- **Data in this exercise**
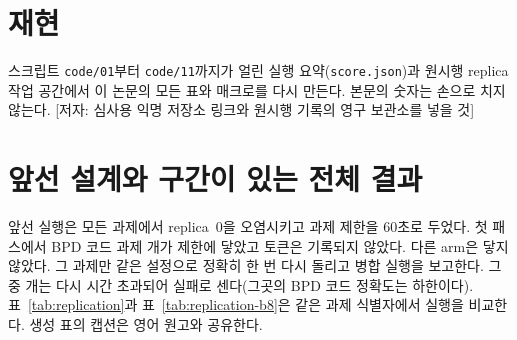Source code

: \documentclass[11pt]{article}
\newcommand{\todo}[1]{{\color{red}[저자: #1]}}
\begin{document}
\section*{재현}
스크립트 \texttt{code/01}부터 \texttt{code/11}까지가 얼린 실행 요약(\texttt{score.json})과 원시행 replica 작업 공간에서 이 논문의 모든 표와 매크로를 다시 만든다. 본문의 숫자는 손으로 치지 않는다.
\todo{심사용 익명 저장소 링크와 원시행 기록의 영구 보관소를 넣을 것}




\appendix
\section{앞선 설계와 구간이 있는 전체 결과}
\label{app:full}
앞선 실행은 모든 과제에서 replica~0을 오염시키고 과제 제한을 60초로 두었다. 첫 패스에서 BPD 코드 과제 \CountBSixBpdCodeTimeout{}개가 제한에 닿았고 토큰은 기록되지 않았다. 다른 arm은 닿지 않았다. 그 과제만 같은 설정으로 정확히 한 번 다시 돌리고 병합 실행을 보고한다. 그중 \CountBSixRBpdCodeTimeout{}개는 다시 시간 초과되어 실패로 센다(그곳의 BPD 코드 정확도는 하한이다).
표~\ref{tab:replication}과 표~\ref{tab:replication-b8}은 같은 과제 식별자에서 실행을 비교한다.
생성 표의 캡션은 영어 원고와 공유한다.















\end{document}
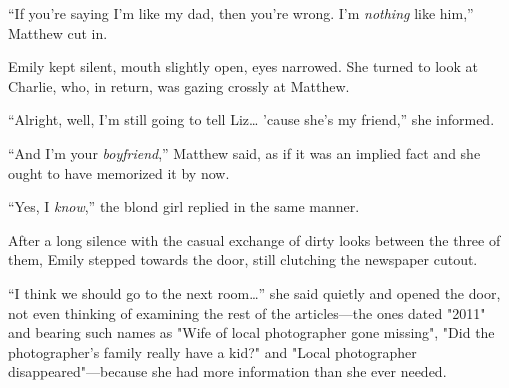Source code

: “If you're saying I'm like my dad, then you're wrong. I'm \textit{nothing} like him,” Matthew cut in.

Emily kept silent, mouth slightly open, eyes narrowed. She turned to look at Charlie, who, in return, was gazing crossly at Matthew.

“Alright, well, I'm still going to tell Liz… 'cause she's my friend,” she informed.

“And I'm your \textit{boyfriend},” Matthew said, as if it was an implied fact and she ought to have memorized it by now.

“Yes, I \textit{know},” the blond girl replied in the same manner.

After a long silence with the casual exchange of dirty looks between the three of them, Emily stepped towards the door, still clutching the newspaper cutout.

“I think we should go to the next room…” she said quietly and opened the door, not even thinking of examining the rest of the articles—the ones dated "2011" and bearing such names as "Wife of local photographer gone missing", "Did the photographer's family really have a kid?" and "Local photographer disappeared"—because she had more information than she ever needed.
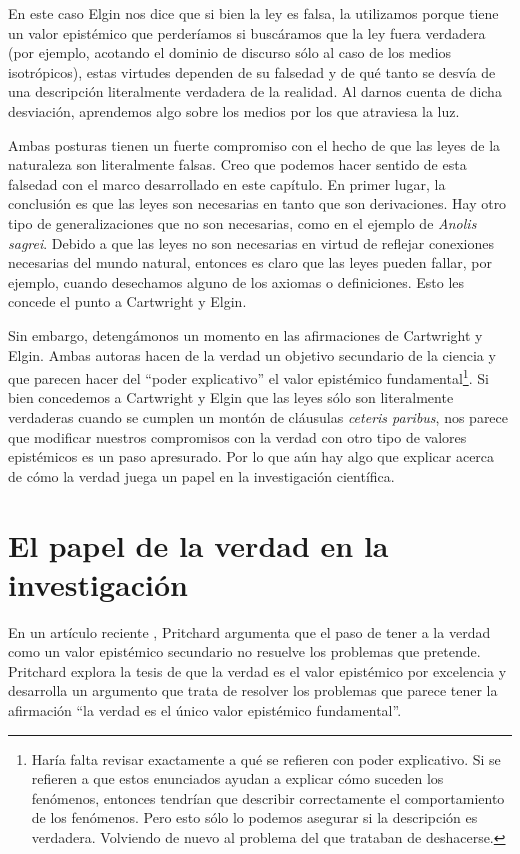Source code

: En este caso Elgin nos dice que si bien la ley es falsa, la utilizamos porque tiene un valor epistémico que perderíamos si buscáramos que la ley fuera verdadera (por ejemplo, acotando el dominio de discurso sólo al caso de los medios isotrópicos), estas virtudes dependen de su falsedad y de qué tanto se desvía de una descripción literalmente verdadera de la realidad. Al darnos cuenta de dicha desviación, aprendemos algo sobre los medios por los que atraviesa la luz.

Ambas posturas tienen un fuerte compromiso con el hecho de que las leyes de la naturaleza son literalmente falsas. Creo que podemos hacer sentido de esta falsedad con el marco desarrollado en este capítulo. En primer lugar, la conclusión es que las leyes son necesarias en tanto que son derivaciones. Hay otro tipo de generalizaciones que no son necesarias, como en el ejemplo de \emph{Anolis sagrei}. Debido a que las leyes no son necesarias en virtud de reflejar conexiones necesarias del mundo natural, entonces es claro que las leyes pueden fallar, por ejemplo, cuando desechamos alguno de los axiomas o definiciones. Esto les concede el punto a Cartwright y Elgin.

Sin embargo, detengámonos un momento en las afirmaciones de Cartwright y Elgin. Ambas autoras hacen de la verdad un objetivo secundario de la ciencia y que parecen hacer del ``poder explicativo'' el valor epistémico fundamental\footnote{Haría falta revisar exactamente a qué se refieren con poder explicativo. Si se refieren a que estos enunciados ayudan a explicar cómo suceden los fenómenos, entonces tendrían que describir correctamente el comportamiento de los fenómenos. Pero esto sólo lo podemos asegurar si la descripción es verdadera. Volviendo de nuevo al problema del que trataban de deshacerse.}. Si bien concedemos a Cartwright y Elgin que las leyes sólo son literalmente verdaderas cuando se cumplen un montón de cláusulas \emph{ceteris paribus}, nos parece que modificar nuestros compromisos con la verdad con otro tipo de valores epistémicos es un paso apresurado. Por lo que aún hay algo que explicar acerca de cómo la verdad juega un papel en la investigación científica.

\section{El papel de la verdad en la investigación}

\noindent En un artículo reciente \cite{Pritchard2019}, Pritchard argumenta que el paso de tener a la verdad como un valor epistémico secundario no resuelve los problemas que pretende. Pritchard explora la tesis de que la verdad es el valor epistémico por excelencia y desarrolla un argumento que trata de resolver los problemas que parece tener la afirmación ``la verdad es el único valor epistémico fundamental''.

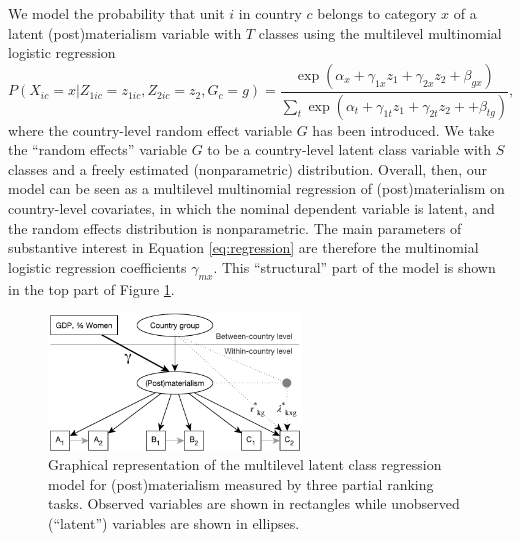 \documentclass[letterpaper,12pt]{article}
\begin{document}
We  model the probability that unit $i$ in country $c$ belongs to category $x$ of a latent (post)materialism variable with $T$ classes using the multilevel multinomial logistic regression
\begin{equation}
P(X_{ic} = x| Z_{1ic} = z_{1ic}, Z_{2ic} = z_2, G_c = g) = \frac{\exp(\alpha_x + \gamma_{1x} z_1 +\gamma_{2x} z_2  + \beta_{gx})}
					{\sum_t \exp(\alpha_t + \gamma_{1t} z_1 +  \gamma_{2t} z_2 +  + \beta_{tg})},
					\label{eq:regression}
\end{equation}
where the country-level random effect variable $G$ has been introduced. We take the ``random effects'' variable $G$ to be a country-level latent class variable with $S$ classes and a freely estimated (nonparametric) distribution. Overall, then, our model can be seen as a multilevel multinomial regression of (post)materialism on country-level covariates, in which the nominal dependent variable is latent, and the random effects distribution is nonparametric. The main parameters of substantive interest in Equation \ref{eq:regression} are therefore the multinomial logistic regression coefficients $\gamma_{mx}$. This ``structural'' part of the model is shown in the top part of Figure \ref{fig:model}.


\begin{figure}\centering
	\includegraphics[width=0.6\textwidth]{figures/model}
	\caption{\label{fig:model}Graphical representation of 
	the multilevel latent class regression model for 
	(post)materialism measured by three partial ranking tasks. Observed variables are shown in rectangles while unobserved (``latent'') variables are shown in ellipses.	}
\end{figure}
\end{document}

--

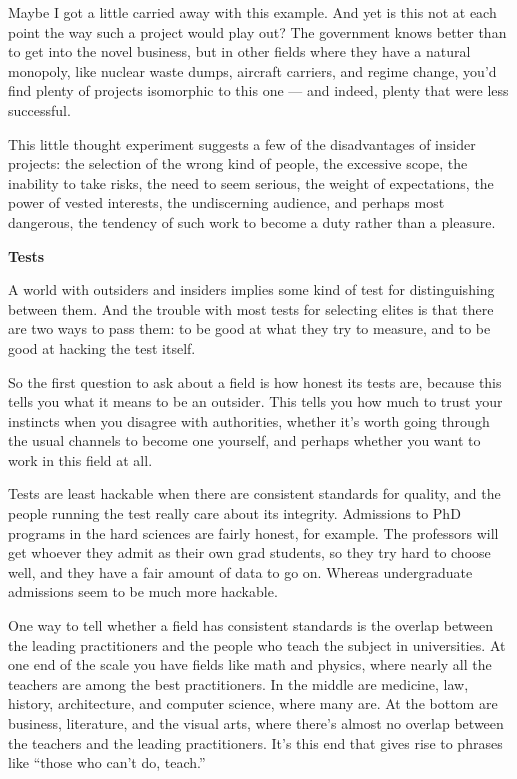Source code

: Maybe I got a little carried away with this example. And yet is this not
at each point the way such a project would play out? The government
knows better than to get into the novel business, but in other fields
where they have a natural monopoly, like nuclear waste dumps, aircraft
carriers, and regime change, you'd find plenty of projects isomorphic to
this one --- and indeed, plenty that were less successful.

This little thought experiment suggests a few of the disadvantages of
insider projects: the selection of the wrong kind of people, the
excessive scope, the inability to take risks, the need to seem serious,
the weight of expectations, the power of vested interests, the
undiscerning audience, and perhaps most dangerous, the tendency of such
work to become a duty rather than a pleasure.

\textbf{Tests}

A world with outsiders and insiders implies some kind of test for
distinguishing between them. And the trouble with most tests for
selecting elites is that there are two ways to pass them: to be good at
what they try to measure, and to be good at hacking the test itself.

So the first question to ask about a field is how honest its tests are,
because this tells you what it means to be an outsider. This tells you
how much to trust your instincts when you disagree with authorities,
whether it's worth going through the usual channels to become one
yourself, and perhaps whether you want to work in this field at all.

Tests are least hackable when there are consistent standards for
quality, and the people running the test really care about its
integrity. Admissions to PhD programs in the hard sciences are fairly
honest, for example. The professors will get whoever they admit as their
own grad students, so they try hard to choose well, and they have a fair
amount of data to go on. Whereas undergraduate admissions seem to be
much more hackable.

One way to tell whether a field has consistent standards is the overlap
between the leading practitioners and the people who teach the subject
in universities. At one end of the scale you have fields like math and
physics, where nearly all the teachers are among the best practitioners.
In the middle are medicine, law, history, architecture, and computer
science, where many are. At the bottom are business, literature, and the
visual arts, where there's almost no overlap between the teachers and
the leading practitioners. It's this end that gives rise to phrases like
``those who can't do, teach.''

- **What the exercise asks**
In the records above, locate the lines holding the word "such". Copy each of them.

- **Answer space**
“I think we should go to the next room…” she said quietly and opened the door, not even thinking of examining the rest of the articles—the ones dated "2011" and bearing such names as "Wife of local photographer gone missing", "Did the photographer's family really have a kid?" and "Local photographer disappeared"—because she had more information than she ever needed.
at each point the way such a project would play out? The government
undiscerning audience, and perhaps most dangerous, the tendency of such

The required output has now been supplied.